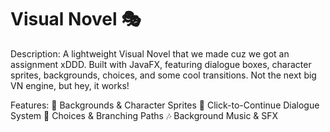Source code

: # Visual Novel 🎭

Description:
A lightweight Visual Novel that we made cuz we got an assignment xDDD. Built with JavaFX, featuring dialogue boxes, character sprites, backgrounds, choices, and some cool transitions. Not the next big VN engine, but hey, it works!

Features:
🎨 Backgrounds & Character Sprites
💬 Click-to-Continue Dialogue System
🔀 Choices & Branching Paths
🎶 Background Music & SFX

[Instructions to follow]
Keep only the lines from the line with "Backgrounds & Character Sprites" to the end of the records above, and repeat them exactly.

[Solution]
🎨 Backgrounds & Character Sprites
💬 Click-to-Continue Dialogue System
🔀 Choices & Branching Paths
🎶 Background Music & SFX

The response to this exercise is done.